4.5  Amendments to resolutions

     (a)  Carnival SVC is entitled to rely on a certificate from a duly
          authorised officer of Carnival and a duly authorised officer of P&O
          Princess that for all purposes of this Deed an amendment to a
          resolution to approve a Joint Electorate Action is made in accordance
          with the Carnival Constitution and Applicable Regulations and that the
          resolution as amended is the Equivalent Resolution to the resolution
          considered at the Parallel Shareholder Meeting of P&O Princess Such
          certificate shall be given in accordance with clause 17.4.

     (b)  P&O Princess SVC is entitled to rely on a certificate from a duly
          authorised officer of P&O Princess and a duly authorised officer of
          Carnival that for all purposes of this Deed an amendment to a
          resolution to approve a Joint Electorate Action is made in accordance
          with the P&O Princess Articles and Applicable Regulations and that the
          resolution as amended is the Equivalent Resolution to the resolution
          considered at the Parallel Shareholder Meeting of Carnival. Such
          certificate shall be given in accordance with clause 17.4.

                                                                              10



4.6  No discretion as to voting

     Each of the SVCs agrees with Carnival and P&O Princess that it has no
     discretion as to how to vote the P&O Princess Special Voting Share and/or
     the Carnival Special Voting Share (as applicable) and that it shall only
     vote those shares in accordance with this Deed and in accordance with the
     P&O Princess Articles and/or the Carnival Constitution.

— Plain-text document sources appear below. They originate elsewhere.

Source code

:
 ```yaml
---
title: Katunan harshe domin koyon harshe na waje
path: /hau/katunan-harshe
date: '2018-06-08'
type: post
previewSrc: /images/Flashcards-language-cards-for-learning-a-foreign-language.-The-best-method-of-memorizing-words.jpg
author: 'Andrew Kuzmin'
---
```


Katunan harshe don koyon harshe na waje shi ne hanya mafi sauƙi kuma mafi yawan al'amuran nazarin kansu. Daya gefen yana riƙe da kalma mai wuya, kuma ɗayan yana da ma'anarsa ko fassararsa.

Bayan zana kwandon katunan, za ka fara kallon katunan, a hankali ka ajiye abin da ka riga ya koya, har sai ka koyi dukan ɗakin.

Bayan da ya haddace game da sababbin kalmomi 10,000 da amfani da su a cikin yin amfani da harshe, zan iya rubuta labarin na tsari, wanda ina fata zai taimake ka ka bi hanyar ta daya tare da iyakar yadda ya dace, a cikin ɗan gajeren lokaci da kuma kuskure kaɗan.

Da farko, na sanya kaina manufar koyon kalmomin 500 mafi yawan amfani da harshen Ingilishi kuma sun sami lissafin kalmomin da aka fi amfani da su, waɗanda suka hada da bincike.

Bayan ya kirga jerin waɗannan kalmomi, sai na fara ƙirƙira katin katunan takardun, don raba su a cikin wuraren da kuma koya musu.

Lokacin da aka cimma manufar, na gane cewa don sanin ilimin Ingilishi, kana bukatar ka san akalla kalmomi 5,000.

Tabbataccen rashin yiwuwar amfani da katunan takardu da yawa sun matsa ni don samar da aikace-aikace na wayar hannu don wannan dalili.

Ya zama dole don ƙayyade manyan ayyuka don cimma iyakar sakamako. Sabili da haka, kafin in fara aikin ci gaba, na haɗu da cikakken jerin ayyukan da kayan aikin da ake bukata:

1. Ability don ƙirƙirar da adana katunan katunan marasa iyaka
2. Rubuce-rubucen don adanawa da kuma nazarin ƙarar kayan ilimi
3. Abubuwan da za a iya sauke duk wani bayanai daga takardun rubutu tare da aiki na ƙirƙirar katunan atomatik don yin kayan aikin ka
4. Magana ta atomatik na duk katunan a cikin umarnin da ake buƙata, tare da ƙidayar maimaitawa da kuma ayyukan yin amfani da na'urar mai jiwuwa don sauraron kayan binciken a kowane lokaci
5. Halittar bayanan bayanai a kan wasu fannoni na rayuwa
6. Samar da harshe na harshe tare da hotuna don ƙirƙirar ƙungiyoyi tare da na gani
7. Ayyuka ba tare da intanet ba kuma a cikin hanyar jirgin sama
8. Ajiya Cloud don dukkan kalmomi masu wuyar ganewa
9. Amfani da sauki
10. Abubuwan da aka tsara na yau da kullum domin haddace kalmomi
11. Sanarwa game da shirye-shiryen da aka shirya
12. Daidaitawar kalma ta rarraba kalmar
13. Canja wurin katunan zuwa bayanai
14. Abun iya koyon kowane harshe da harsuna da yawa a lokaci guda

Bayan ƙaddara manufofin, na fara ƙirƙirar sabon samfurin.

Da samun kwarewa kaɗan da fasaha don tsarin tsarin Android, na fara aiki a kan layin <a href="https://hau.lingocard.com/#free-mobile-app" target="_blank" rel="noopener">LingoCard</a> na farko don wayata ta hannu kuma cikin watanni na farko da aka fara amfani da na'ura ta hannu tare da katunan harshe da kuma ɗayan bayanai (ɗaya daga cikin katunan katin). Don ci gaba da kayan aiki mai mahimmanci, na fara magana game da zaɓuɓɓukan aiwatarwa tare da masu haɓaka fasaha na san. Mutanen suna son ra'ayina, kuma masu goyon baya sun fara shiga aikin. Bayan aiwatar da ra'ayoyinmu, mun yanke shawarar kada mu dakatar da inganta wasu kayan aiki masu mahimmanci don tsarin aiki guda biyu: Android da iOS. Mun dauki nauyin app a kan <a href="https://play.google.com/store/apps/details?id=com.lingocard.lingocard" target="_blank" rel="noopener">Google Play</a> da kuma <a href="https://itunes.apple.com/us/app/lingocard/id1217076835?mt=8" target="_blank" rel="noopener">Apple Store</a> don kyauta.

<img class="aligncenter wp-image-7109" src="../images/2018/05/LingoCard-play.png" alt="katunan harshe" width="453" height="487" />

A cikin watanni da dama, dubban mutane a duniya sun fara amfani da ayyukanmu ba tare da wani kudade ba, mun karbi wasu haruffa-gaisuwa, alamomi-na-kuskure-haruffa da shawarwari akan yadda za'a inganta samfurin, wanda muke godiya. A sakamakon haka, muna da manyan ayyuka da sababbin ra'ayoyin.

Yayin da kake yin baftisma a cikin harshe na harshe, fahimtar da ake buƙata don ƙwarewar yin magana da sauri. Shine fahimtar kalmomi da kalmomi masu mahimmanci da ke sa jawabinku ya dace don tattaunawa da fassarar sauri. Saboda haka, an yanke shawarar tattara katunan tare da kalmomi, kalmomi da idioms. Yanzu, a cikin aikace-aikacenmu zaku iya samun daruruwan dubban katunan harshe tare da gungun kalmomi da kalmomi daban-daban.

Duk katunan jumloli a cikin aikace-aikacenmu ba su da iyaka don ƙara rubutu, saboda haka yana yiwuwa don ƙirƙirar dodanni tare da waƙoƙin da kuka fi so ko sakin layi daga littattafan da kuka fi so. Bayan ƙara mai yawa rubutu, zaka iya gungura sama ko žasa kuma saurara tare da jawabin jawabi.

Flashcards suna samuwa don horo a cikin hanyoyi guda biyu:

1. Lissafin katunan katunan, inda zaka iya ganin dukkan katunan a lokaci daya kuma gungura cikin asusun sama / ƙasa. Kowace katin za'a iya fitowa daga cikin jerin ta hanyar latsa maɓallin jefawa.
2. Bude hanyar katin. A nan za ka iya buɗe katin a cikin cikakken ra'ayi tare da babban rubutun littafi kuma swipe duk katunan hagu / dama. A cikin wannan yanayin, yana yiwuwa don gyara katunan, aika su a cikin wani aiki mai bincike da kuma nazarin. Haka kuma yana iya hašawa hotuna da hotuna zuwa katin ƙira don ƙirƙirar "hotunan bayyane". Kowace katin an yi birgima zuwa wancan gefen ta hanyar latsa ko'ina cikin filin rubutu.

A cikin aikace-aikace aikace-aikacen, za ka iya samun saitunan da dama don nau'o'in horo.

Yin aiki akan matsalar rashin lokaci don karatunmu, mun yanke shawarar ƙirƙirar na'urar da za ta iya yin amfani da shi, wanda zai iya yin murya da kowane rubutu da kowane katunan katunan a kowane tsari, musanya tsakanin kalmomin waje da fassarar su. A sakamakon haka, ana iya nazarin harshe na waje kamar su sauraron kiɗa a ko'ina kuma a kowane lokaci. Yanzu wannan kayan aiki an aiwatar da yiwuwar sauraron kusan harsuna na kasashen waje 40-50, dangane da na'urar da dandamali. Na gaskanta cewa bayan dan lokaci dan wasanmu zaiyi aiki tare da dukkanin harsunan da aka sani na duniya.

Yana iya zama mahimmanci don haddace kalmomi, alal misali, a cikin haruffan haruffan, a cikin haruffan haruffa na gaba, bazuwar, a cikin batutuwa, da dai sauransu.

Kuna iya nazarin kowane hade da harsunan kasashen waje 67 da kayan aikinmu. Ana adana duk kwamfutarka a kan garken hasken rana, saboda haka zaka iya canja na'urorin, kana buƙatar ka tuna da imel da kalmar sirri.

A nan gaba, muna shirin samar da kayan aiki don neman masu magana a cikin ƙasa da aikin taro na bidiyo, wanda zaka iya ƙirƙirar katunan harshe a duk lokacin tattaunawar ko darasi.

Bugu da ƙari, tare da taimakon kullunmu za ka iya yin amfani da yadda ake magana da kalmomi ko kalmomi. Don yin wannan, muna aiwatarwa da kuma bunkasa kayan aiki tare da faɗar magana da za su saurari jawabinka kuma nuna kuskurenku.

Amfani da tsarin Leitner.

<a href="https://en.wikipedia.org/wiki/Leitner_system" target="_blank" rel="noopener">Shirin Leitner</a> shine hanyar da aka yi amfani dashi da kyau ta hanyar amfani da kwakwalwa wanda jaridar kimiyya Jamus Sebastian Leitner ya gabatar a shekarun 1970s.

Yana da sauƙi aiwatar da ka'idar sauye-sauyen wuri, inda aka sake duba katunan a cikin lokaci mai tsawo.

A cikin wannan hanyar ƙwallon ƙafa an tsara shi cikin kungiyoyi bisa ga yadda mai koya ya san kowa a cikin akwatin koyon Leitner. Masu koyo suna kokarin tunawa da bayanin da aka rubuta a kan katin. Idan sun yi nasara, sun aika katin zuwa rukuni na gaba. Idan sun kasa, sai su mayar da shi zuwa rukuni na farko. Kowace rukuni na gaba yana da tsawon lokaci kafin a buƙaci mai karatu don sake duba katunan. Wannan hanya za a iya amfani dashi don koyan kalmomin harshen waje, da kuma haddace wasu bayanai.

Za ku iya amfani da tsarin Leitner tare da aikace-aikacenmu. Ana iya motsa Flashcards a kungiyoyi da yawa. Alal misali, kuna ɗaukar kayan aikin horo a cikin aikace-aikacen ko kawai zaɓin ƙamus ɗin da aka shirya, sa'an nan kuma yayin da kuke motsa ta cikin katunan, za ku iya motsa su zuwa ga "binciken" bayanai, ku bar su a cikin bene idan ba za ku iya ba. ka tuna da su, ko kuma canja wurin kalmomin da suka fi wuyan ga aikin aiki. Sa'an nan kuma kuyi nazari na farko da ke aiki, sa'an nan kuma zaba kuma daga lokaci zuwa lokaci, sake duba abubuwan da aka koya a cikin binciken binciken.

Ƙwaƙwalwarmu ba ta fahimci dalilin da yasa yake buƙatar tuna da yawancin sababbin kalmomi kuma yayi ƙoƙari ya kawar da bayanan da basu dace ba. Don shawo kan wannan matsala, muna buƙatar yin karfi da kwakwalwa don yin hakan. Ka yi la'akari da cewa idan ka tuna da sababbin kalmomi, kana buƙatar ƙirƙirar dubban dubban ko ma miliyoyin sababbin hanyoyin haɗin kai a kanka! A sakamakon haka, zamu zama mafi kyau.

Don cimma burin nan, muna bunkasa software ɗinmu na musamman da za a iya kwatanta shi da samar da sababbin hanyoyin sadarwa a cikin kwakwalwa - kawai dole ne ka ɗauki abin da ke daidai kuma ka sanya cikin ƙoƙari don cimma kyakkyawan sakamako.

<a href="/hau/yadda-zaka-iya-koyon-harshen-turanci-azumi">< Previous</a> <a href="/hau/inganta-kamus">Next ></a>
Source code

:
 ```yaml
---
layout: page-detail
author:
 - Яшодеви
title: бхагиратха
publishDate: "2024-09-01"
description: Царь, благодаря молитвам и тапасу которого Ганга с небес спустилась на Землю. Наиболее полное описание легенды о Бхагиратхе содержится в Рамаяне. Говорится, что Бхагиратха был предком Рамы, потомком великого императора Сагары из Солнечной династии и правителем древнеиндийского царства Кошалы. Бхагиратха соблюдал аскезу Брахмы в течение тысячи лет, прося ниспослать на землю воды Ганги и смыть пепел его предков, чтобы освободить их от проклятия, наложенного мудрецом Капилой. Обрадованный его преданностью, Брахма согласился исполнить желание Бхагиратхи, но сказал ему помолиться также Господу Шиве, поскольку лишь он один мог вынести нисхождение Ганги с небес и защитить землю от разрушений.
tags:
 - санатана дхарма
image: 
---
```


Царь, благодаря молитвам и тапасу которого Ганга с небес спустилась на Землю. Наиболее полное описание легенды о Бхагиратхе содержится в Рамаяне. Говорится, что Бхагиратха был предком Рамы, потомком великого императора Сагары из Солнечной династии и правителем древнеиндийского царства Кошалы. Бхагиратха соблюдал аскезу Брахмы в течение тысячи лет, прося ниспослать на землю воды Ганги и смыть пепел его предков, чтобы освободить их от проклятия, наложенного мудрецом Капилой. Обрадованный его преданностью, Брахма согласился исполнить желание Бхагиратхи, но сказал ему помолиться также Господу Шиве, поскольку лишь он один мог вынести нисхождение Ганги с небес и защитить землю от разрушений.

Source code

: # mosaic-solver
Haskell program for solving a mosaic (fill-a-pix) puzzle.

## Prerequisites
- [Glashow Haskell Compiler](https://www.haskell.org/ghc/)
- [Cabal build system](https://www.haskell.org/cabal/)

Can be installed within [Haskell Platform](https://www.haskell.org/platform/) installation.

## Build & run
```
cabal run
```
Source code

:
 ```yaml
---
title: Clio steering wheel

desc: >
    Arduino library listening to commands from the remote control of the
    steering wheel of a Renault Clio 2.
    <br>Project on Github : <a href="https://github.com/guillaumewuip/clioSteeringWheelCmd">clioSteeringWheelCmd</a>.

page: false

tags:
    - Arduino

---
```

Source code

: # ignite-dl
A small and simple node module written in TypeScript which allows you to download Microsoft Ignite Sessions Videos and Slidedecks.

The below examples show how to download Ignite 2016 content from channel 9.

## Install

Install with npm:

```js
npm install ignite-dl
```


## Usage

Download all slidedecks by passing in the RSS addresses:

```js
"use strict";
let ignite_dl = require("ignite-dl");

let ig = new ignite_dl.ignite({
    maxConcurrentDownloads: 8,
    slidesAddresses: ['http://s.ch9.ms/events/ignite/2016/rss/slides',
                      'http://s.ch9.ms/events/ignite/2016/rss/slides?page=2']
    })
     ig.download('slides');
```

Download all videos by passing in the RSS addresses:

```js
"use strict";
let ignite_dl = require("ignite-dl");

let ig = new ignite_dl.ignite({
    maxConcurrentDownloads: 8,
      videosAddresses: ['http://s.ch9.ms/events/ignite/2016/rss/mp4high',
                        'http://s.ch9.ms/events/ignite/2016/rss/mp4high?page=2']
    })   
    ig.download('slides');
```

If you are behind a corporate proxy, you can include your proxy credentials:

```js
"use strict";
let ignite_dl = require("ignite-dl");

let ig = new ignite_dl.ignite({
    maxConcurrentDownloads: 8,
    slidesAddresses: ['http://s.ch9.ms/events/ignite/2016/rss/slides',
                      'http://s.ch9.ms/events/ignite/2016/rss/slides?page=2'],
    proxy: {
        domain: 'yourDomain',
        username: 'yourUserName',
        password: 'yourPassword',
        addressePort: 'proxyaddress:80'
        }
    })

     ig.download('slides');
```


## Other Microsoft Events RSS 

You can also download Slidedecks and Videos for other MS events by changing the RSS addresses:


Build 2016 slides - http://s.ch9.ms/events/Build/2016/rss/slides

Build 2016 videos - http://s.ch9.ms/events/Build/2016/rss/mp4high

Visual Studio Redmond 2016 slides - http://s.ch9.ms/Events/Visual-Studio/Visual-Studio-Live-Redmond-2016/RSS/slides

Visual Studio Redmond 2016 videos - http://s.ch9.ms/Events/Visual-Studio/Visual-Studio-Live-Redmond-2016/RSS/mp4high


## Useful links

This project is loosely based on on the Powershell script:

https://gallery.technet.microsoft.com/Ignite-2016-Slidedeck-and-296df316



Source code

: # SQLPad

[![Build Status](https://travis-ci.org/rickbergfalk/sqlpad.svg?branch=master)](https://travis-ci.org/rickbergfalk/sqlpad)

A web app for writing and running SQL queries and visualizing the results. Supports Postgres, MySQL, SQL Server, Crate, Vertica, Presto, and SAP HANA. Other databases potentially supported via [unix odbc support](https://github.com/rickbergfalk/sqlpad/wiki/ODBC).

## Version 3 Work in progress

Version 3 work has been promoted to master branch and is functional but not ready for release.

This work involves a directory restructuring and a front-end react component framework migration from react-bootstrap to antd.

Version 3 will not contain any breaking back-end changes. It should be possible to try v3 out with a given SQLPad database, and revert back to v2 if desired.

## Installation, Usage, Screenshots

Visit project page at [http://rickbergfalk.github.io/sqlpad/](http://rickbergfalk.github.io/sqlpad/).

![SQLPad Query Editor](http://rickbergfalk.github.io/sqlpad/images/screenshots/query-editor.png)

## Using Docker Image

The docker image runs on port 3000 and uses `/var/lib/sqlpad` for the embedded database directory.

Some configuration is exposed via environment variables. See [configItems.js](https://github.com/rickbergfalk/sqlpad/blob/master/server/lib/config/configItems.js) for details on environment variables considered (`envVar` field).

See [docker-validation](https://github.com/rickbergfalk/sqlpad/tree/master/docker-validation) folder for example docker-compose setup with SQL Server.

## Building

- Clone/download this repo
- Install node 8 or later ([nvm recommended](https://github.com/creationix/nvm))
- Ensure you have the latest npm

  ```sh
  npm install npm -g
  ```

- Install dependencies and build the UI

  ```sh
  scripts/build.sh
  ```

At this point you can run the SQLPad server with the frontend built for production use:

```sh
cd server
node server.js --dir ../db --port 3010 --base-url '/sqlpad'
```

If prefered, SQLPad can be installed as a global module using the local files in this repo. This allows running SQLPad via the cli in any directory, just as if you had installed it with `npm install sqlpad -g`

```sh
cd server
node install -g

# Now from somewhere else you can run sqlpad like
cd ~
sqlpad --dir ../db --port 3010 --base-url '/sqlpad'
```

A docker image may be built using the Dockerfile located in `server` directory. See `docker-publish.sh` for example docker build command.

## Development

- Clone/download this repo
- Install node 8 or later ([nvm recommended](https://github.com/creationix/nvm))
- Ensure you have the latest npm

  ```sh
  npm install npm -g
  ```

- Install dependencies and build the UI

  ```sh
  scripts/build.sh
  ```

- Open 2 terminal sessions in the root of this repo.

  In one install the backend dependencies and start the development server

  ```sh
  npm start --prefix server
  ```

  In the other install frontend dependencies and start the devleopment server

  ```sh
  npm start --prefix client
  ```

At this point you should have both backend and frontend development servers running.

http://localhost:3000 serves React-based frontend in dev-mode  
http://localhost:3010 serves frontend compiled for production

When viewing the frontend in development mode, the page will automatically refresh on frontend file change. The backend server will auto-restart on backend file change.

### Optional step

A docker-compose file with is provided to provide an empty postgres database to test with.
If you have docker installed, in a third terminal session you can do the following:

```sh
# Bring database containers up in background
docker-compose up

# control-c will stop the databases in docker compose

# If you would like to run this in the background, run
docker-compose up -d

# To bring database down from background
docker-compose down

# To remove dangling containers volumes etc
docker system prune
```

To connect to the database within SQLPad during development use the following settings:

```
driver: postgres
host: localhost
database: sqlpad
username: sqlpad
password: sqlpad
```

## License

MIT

4.7  Procedural and technical resolutions

     Either SVC will be entitled to rely on a certificate given to it in writing
     (in accordance with clause 17.4) by the Chairman of the relevant
     shareholder meeting that a resolution is a procedural or technical
     resolution (in accordance with the P&O Princess Articles or the Carnival
     Constitution (as applicable)) and the Carnival Special Voting Share or the
     P&O Princess Special Voting Share (as applicable) will not have any votes
     in respect of such resolution. If a resolution is proposed for the first
     time during a meeting of shareholders of either P&O Princess or Carnival
     (whereby "proposed for the first time" means it was not set out in the
     notice of the relevant shareholders' meeting) and is determined by the
     Chairman of the relevant shareholder meeting (in accordance with the P&O
     Princess Articles or the Carnival Constitution (as applicable)) not to be a
     resolution of a procedural or technical nature then, if such resolution is
     to be voted on by shareholders, it will be voted on in the same way as any
     other Joint Electorate Action or Class Rights Action (as applicable) (and,
     for the avoidance of doubt, proper notice of such resolution will first be
     given to shareholders, including to the SVCs).

5.   DEALINGS

5.1  P&O Princess SVC

     Subject to clause 16.3, P&O Princess SVC agrees with Carnival and P&O
     Princess that it shall not deal with the P&O Princess Special Voting Share
     or any interest in (or right attaching to) such share without the prior
     written consent of both Carnival and P&O Princess, such consent to be in
     the absolute discretion of Carnival and P&O Princess. No transfer of the
     P&O Princess Special Voting Share shall be effective unless and until the
     transferee of such share, as consented to by Carnival and P&O Princess, has
     agreed to be bound by this Deed or entered into a deed on equivalent terms.
     Any dealing by the P&O Princess SVC in violation of this clause 5.1 shall
     be null and void.

5.2  Carnival SVC

     Subject to clause 16.2, Carnival SVC agrees with P&O Princess and Carnival
     that it shall not deal with the Carnival Special Voting Share or any
     interest in (or right attaching to) such share without the prior written
     consent of both Carnival and P&O Princess, such consent to be in the
     absolute discretion of Carnival and P&O Princess. No transfer of the
     Carnival Special Voting Share shall be effective unless and until the
     transferee of such share, as consented to by Carnival and P&O Princess, has
     agreed to be bound by this Deed or entered into a deed on equivalent terms.
     Any Dealing by the Carnival SVC in violation of this clause 5.2 shall be
     null and void.

                                                                              11



6.   OBLIGATIONS SUBJECT TO APPLICABLE REGULATIONS

     The obligations of the parties under this Deed will be subject to any
     Applicable Regulations. The parties will use their best endeavours to
     remedy a situation where Applicable Regulations prevent any party from
     performing its obligations hereunder.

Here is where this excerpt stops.